Tani immediately goes to the fort to rescue Denny and Parker. Parker uses Denny's LA Dodgers hat to signal their location, and Tani helps them escape while killing several Soviets before confronting Andrei. After a fight, Tani dives from the fort's wall and escapes with Parker, Denny, and Begelia by boat. After seeing Parker and his children off to Rome, Begelia and Tani scout out the Gorkiy in the shipyard. Begelia sabotages their navigation circuitry. Tani insists Begelia leave him to finish the job alone that night, and goes to prepare himself with the spirit of the Black Eagle.

Tani gets aboard the Gorkiy and fights through Klimenko's men. Begelia's charges go off, preventing the ship from leaving port, so Klimenko takes the Rapid Angel device and flees to the Leontev. During the chase, Begelia appears and helps Tani by distracting most of the men, leaving him to confront Andrei once again. When Andrei's girlfriend, Natasha, unwittingly distracts him, Begelia shoots him in the leg and Tani is able to swim to the Leontev. While Begelia rigs it with explosives, Tani confronts Klimenko and obtains the device. Andrei, fearing for Natasha's life, urges her to abandon ship, which she does. As the Leontev pulls away, Andrei is sucked into its propeller and killed. Tani and Begelia escape with Natasha and destroy the Leontev.

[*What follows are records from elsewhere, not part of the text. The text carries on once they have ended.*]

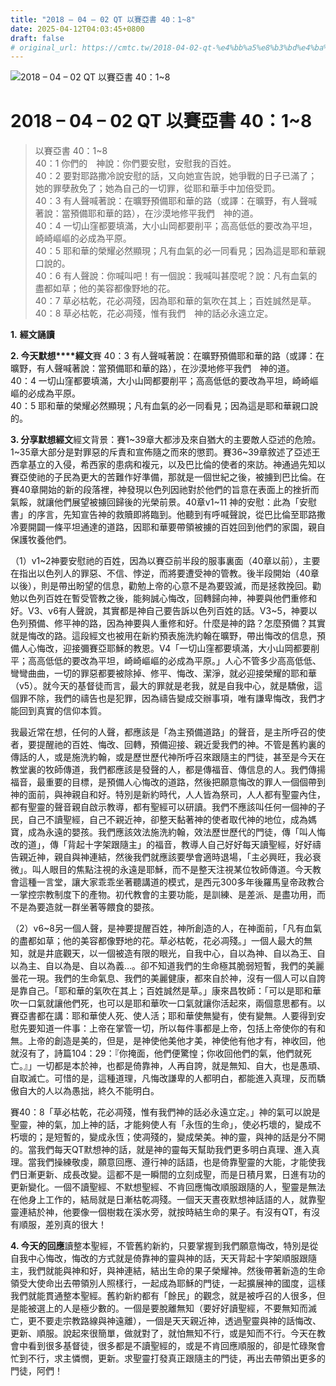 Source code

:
```yaml
---
title: "2018 – 04 – 02 QT 以賽亞書 40：1~8"
date: 2025-04-12T04:03:45+0800
draft: false
# original_url: https://cmtc.tw/2018-04-02-qt-%e4%bb%a5%e8%b3%bd%e4%ba%9e%e6%9b%b8-40%ef%bc%9a18
---
```


![2018 – 04 – 02 QT 以賽亞書 40：1~8](/images/qt.jpg   "2018 – 04 – 02 QT 以賽亞書 40：1~8")

# 2018 – 04 – 02 QT 以賽亞書 40：1~8

> 以賽亞書 40：1~8  
> 40：1 你們的　神說：你們要安慰，安慰我的百姓。  
> 40：2 要對耶路撒冷說安慰的話，又向她宣告說，她爭戰的日子已滿了；她的罪孽赦免了；她為自己的一切罪，從耶和華手中加倍受罰。  
> 40：3 有人聲喊著說：在曠野預備耶和華的路（或譯：在曠野，有人聲喊著說：當預備耶和華的路），在沙漠地修平我們　神的道。  
> 40：4 一切山窪都要填滿，大小山岡都要削平；高高低低的要改為平坦，崎崎嶇嶇的必成為平原。  
> 40：5 耶和華的榮耀必然顯現；凡有血氣的必一同看見；因為這是耶和華親口說的。  
> 40：6 有人聲說：你喊叫吧！有一個說：我喊叫甚麼呢？說：凡有血氣的盡都如草；他的美容都像野地的花。  
> 40：7 草必枯乾，花必凋殘，因為耶和華的氣吹在其上；百姓誠然是草。  
> 40：8 草必枯乾，花必凋殘，惟有我們　神的話必永遠立定。

**1.** **經文誦讀**

**2. 今天默想****經文**賽 40：3 有人聲喊著說：在曠野預備耶和華的路（或譯：在曠野，有人聲喊著說：當預備耶和華的路），在沙漠地修平我們　神的道。  
40：4 一切山窪都要填滿，大小山岡都要削平；高高低低的要改為平坦，崎崎嶇嶇的必成為平原。  
40：5 耶和華的榮耀必然顯現；凡有血氣的必一同看見；因為這是耶和華親口說的。

**3. 分享默想經文**經文背景：賽1~39章大都涉及來自猶大的主要敵人亞述的危險。1~35章大部分是對罪惡的斥責和宣佈隨之而來的懲罰。賽36~39章敘述了亞述王西拿基立的入侵，希西家的患病和複元，以及巴比倫的使者的來訪。神通過先知以賽亞使祂的子民為更大的苦難作好準備，那就是一個世紀之後，被擄到巴比倫。在賽40章開始的新的段落裡，神發現以色列因祂對於他們的旨意在表面上的挫折而氣餒，就讓他們展望被擄回歸後的光榮前景。40章v1~11 神的安慰：此為「安慰書」的序言，先知宣告神的救贖即將臨到。他聽到有呼喊聲說，從巴比倫至耶路撒冷要開闢一條平坦通達的道路，因耶和華要帶領被擄的百姓回到他們的家園，親自保護牧養他們。

（1）v1~2神要安慰祂的百姓，因為以賽亞前半段的服事裏面（40章以前），主要在指出以色列人的罪惡、不信、悖逆，而將要遭受神的管教。後半段開始（40章以後），則是帶出盼望的信息，勸勉上帝的心意不是為要毀滅，而是拯救挽回。勸勉以色列百姓在暫受管教之後，能夠誠心悔改，回轉歸向神，神要與他們重修和好。V3、v6有人聲說，其實都是神自己要告訴以色列百姓的話。V3~5，神要以色列預備、修平神的路，因為神要與人重修和好。什麼是神的路？怎麼預備？其實就是悔改的路。這段經文也被用在新約預表施洗約翰在曠野，帶出悔改的信息，預備人心悔改，迎接彌賽亞耶穌的教恩。V4「一切山窪都要填滿，大小山岡都要削平；高高低低的要改為平坦，崎崎嶇嶇的必成為平原。」人心不管多少高高低低、彎彎曲曲，一切的罪惡都要被除掉、修平、悔改、潔淨，就必迎接榮耀的耶和華（v5）。就今天的基督徒而言，最大的罪就是老我，就是自我中心，就是驕傲，這個罪不除，我們的禱告也是犯罪，因為禱告變成交辦事項，唯有謙卑悔改，我們才能回到真實的信仰本質。

我最近常在想，任何的人聲，都應該是「為主預備道路」的聲音，是主所呼召的使者，要提醒祂的百姓、悔改、回轉，預備迎接、親近愛我們的神。不管是舊約裏的傳話的人，或是施洗約翰，或是歷世歷代神所呼召來跟隨主的門徒，甚至是今天在教堂裏的牧師傳道，我們都應該是發聲的人，都是傳福音、傳信息的人。我們傳揚福音，最重要的目標，是預備人心悔改的道路，然後把願意悔改的罪人一個個帶到神的面前，與神親自和好。特別是新約時代，人人皆為祭司，人人都有聖靈內住，都有聖靈的聲音親自啟示教導，都有聖經可以研讀。我們不應該叫任何一個神的子民，自己不讀聖經，自己不親近神，卻整天黏著神的使者取代神的地位，成為媽寶，成為永遠的嬰孩。我們應該效法施洗約翰，效法歷世歷代的門徒，傳「叫人悔改的道」，傳「背起十字架跟隨主」的福音，教導人自己好好每天讀聖經，好好禱告親近神，親自與神連結，然後我們就應該要學會適時退場，「主必興旺，我必衰微」。叫人眼目的焦點注視的永遠是耶穌，而不是整天注視某位牧師傳道。今天教會這種一言堂，讓大家乖乖坐著聽講道的模式，是西元300多年後羅馬皇帝政教合一掌控宗教制度下的產物。初代教會的主要功能，是訓練、是差派、是盡功用，而不是為要造就一群坐著等餵食的嬰孩。

（2）v6~8另一個人聲，是神要提醒百姓，神所創造的人，在神面前，「凡有血氣的盡都如草；他的美容都像野地的花。草必枯乾，花必凋殘。」一個人最大的無知，就是井底觀天，以一個被造有限的眼光，自我中心，自以為神、自以為王、自以為主、自以為是、自以為義…。卻不知道我們的生命極其脆弱短暫，我們的美麗曇花一現。我們的生命氣息、我們的美麗健康，都來自於神，沒有一個人可以自誇是靠自己。「耶和華的氣吹在其上；百姓誠然是草。」康來昌牧師：「可以是耶和華吹一口氣就讓他們死，也可以是耶和華吹一口氣就讓你活起來，兩個意思都有。以賽亞書都在講：耶和華使人死、使人活；耶和華使無變有，使有變無。人要得到安慰先要知道一件事：上帝在掌管一切，所以每件事都是上帝，包括上帝使你的有和無。上帝的創造是美的，但是，是神使他美他才美，神使他有他才有，神收回，他就沒有了，詩篇104：29：『你掩面，他們便驚惶；你收回他們的氣，他們就死亡。』」一切都是本於神，也都是倚靠神，人再自誇，就是無知、自大，也是愚頑、自取滅亡。可惜的是，這種道理，凡悔改謙卑的人都明白，都能進入真理，反而驕傲自大的人以為愚拙，終久不能明白。

賽40：8「草必枯乾，花必凋殘，惟有我們神的話必永遠立定。」神的氣可以說是聖靈，神的氣，加上神的話，才能夠使人有「永恆的生命」，使必朽壞的，變成不朽壞的；是短暫的，變成永恆；使凋殘的，變成榮美。神的靈，與神的話是分不開的。當我們每天QT默想神的話，就是神的靈每天幫助我們更多明白真理、進入真理。當我們操練敬虔，願意回應、遵行神的話語，也是倚靠聖靈的大能，才能使我們日漸更新、成長改變。這都不是一瞬間的立刻成聖，而是日積月累，日進有功的更新變化。一個不讀聖經、不默想聖經、不肯回應悔改順服跟隨的人，聖靈是無法在他身上工作的，結局就是日漸枯乾凋殘。一個天天晝夜默想神話語的人，就靠聖靈連結於神，他要像一個樹栽在溪水旁，就按時結生命的果子。有沒有QT，有沒有順服，差別真的很大！

**4. 今天的回應**讀整本聖經，不管舊約新約，只要掌握到我們願意悔改，特別是從自我中心悔改，悔改的方式就是倚靠神的靈與神的話，天天背起十字架順服跟隨主，我們就能與神和好，與神連結，結出生命的果子榮耀神。然後帶著新造的生命領受大使命出去帶領別人照樣行，一起成為耶穌的門徒，一起擴展神的國度，這樣我們就能貫通整本聖經。舊約新約都有「餘民」的觀念，就是被呼召的人很多，但是能被選上的人是極少數的。一個是要脫離無知（要好好讀聖經，不要無知而滅亡，更不要走宗教路線與神遠離），一個是天天親近神，透過聖靈與神的話悔改、更新、順服。說起來很簡單，做就對了，就怕無知不行，或是知而不行。今天在教會中看到很多基督徒，很多都是不讀聖經的，或是不肯回應順服的，卻是忙碌聚會忙到不行，求主憐憫，更新。求聖靈打發真正跟隨主的門徒，再出去帶領出更多的門徒，阿們！ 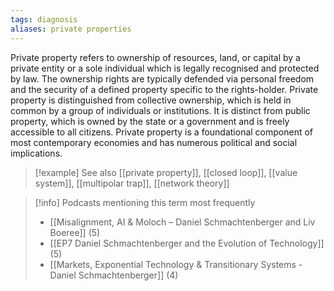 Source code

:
 ```yaml
---
tags: diagnosis
aliases: private properties
---
```


Private property refers to ownership of resources, land, or capital by a private entity or a sole individual which is legally recognised and protected by law. The ownership rights are typically defended via personal freedom and the security of a defined property specific to the rights-holder. Private property is distinguished from collective ownership, which is held in common by a group of individuals or institutions. It is distinct from public property, which is owned by the state or a government and is freely accessible to all citizens. Private property is a foundational component of most contemporary economies and has numerous political and social implications.

> [!example] See also
> [[private property]], [[closed loop]], [[value system]], [[multipolar trap]], [[network theory]]

> [!info] Podcasts mentioning this term most frequently
> * [[Misalignment, AI & Moloch – Daniel Schmachtenberger and Liv Boeree]] (5)
> * [[EP7 Daniel Schmachtenberger and the Evolution of Technology]] (5)
> * [[Markets, Exponential Technology & Transitionary Systems - Daniel Schmachtenberger]] (4) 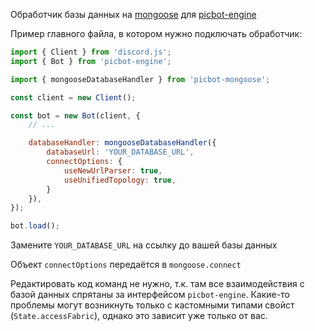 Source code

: Обработчик базы данных на [mongoose](https://www.npmjs.com/package/mongoose) для [picbot-engine](https://github.com/Picalines/picbot-engine)

Пример главного файла, в котором нужно подключать обработчик:

```js
import { Client } from 'discord.js';
import { Bot } from 'picbot-engine';

import { mongooseDatabaseHandler } from 'picbot-mongoose';

const client = new Client();

const bot = new Bot(client, {
    // ...

    databaseHandler: mongooseDatabaseHandler({
        databaseUrl: 'YOUR_DATABASE_URL',
        connectOptions: {
            useNewUrlParser: true,
            useUnifiedTopology: true,
        }
    }),
});

bot.load();
```

Замените `YOUR_DATABASE_URL` на ссылку до вашей базы данных

Объект `connectOptions` передаётся в `mongoose.connect`

Редактировать код команд не нужно, т.к. там все взаимодействия с базой данных спрятаны за интерфейсом `picbot-engine`. Какие-то проблемы могут возникнуть только с кастомными типами свойст (`State.accessFabric`), однако это зависит уже только от вас.
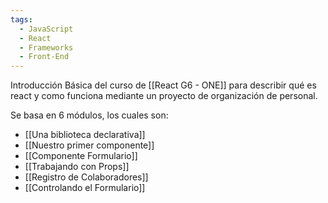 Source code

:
 ```yaml
---
tags:
  - JavaScript
  - React
  - Frameworks
  - Front-End
---
```

Introducción Básica del curso de [[React G6 - ONE]] para describir qué es react y como funciona mediante un proyecto de organización de personal.

Se basa en 6 módulos, los cuales son:

- [[Una biblioteca declarativa]]
- [[Nuestro primer componente]]
- [[Componente Formulario]]
- [[Trabajando con Props]]
- [[Registro de Colaboradores]]
- [[Controlando el Formulario]] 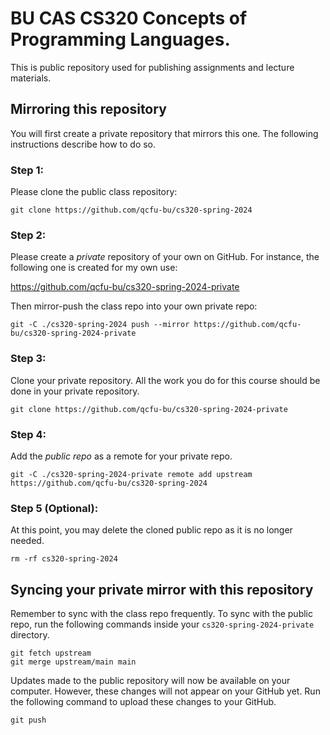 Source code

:# BU CAS CS320 Concepts of Programming Languages.

This is public repository used for publishing assignments and lecture materials.

## Mirroring this repository

You will first create a private repository that mirrors this one. The following instructions describe how to do so.

### Step 1:

Please clone the public class repository:
```
git clone https://github.com/qcfu-bu/cs320-spring-2024
```

### Step 2:

Please create a *private* repository of your own on GitHub. For instance, the following one is created for my own use:

https://github.com/qcfu-bu/cs320-spring-2024-private

Then mirror-push the class repo into your own private repo:
```
git -C ./cs320-spring-2024 push --mirror https://github.com/qcfu-bu/cs320-spring-2024-private
```

### Step 3:

Clone your private repository. All the work you do for this course should be done in your private repository.
```
git clone https://github.com/qcfu-bu/cs320-spring-2024-private
```

### Step 4:

Add the *public repo* as a remote for your private repo.
```
git -C ./cs320-spring-2024-private remote add upstream https://github.com/qcfu-bu/cs320-spring-2024
```

### Step 5 (Optional):
At this point, you may delete the cloned public repo as it is no longer needed.
```
rm -rf cs320-spring-2024
```


## Syncing your private mirror with this repository

Remember to sync with the class repo frequently. To sync with the public repo, run the following commands inside your `cs320-spring-2024-private` directory.
```
git fetch upstream
git merge upstream/main main
```

Updates made to the public repository will now be available on your computer. However, these changes will not appear on your GitHub yet. Run the following command to upload these changes to your GitHub.
```
git push
```
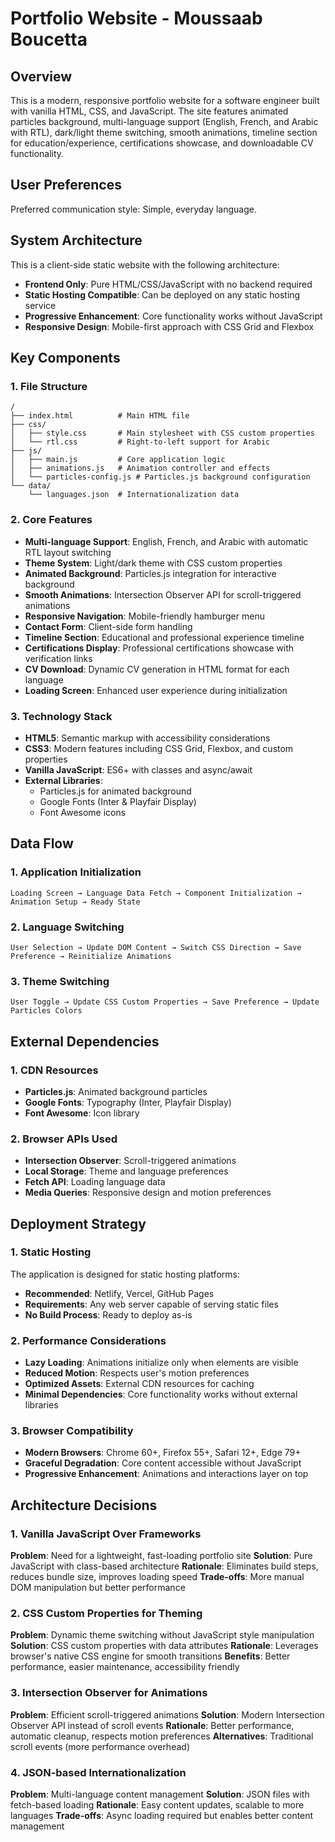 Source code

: # Portfolio Website - Moussaab Boucetta

## Overview
This is a modern, responsive portfolio website for a software engineer built with vanilla HTML, CSS, and JavaScript. The site features animated particles background, multi-language support (English, French, and Arabic with RTL), dark/light theme switching, smooth animations, timeline section for education/experience, certifications showcase, and downloadable CV functionality.

## User Preferences
Preferred communication style: Simple, everyday language.

## System Architecture
This is a client-side static website with the following architecture:
- **Frontend Only**: Pure HTML/CSS/JavaScript with no backend required
- **Static Hosting Compatible**: Can be deployed on any static hosting service
- **Progressive Enhancement**: Core functionality works without JavaScript
- **Responsive Design**: Mobile-first approach with CSS Grid and Flexbox

## Key Components

### 1. File Structure
```
/
├── index.html          # Main HTML file
├── css/
│   ├── style.css       # Main stylesheet with CSS custom properties
│   └── rtl.css         # Right-to-left support for Arabic
├── js/
│   ├── main.js         # Core application logic
│   ├── animations.js   # Animation controller and effects
│   └── particles-config.js # Particles.js background configuration
└── data/
    └── languages.json  # Internationalization data
```

### 2. Core Features
- **Multi-language Support**: English, French, and Arabic with automatic RTL layout switching
- **Theme System**: Light/dark theme with CSS custom properties
- **Animated Background**: Particles.js integration for interactive background
- **Smooth Animations**: Intersection Observer API for scroll-triggered animations
- **Responsive Navigation**: Mobile-friendly hamburger menu
- **Contact Form**: Client-side form handling
- **Timeline Section**: Educational and professional experience timeline
- **Certifications Display**: Professional certifications showcase with verification links
- **CV Download**: Dynamic CV generation in HTML format for each language
- **Loading Screen**: Enhanced user experience during initialization

### 3. Technology Stack
- **HTML5**: Semantic markup with accessibility considerations
- **CSS3**: Modern features including CSS Grid, Flexbox, and custom properties
- **Vanilla JavaScript**: ES6+ with classes and async/await
- **External Libraries**: 
  - Particles.js for animated background
  - Google Fonts (Inter & Playfair Display)
  - Font Awesome icons

## Data Flow

### 1. Application Initialization
```
Loading Screen → Language Data Fetch → Component Initialization → Animation Setup → Ready State
```

### 2. Language Switching
```
User Selection → Update DOM Content → Switch CSS Direction → Save Preference → Reinitialize Animations
```

### 3. Theme Switching
```
User Toggle → Update CSS Custom Properties → Save Preference → Update Particles Colors
```

## External Dependencies

### 1. CDN Resources
- **Particles.js**: Animated background particles
- **Google Fonts**: Typography (Inter, Playfair Display)
- **Font Awesome**: Icon library

### 2. Browser APIs Used
- **Intersection Observer**: Scroll-triggered animations
- **Local Storage**: Theme and language preferences
- **Fetch API**: Loading language data
- **Media Queries**: Responsive design and motion preferences

## Deployment Strategy

### 1. Static Hosting
The application is designed for static hosting platforms:
- **Recommended**: Netlify, Vercel, GitHub Pages
- **Requirements**: Any web server capable of serving static files
- **No Build Process**: Ready to deploy as-is

### 2. Performance Considerations
- **Lazy Loading**: Animations initialize only when elements are visible
- **Reduced Motion**: Respects user's motion preferences
- **Optimized Assets**: External CDN resources for caching
- **Minimal Dependencies**: Core functionality works without external libraries

### 3. Browser Compatibility
- **Modern Browsers**: Chrome 60+, Firefox 55+, Safari 12+, Edge 79+
- **Graceful Degradation**: Core content accessible without JavaScript
- **Progressive Enhancement**: Animations and interactions layer on top

## Architecture Decisions

### 1. Vanilla JavaScript Over Frameworks
**Problem**: Need for a lightweight, fast-loading portfolio site
**Solution**: Pure JavaScript with class-based architecture
**Rationale**: Eliminates build steps, reduces bundle size, improves loading speed
**Trade-offs**: More manual DOM manipulation but better performance

### 2. CSS Custom Properties for Theming
**Problem**: Dynamic theme switching without JavaScript style manipulation
**Solution**: CSS custom properties with data attributes
**Rationale**: Leverages browser's native CSS engine for smooth transitions
**Benefits**: Better performance, easier maintenance, accessibility friendly

### 3. Intersection Observer for Animations
**Problem**: Efficient scroll-triggered animations
**Solution**: Modern Intersection Observer API instead of scroll events
**Rationale**: Better performance, automatic cleanup, respects motion preferences
**Alternatives**: Traditional scroll events (more performance overhead)

### 4. JSON-based Internationalization
**Problem**: Multi-language content management
**Solution**: JSON files with fetch-based loading
**Rationale**: Easy content updates, scalable to more languages
**Trade-offs**: Async loading required but enables better content management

The police inspector, who realizes Tani is not an oceanographer, simply advises him to leave the island at his earliest convenience. Tani arrives in Rome and surprises his waiting sons and agent Parker.

==Cast==
- Shō Kosugi as Ken "Black Eagle" Tani, a Japanese-born highly trained CIA spy sent Malta
- Jean-Claude Van Damme as Andrei, a Russian commando serving under Klimenko
- Doran Clark as Patricia Parker, a fellow CIA agent protecting Tani's sons
- Bruce French as Father Joseph Bedelia, a Catholic priest and asset to the CIA
- Vladimir Skomarovsky as Colonel Vladimir Klimenko, a Russian Officer operating in Malta
- William Bassett as Dean Rickert, a CIA officer who is Tani's handler
- Kane Kosugi as Brian Tani, Ken's oldest son
- Shane Kosugi as Denny Tani, Ken's youngest son
- Alfred Mallia as Peter, a CIA agent working as a mole for the Soviets
- Dorota Puzio as Natasha, Andrei's lover
- Jan Triska as Capt. Valery, the captain of the Gorkiy
- Gene Davis as Steve Henderson, a cocky CIA agent whom Ken replaced
- Victor Bartolo as Chief Inspector Borg, a major detective in Malta

==Reception==
===Critical response===
Critics gave the film a mixed reception overall.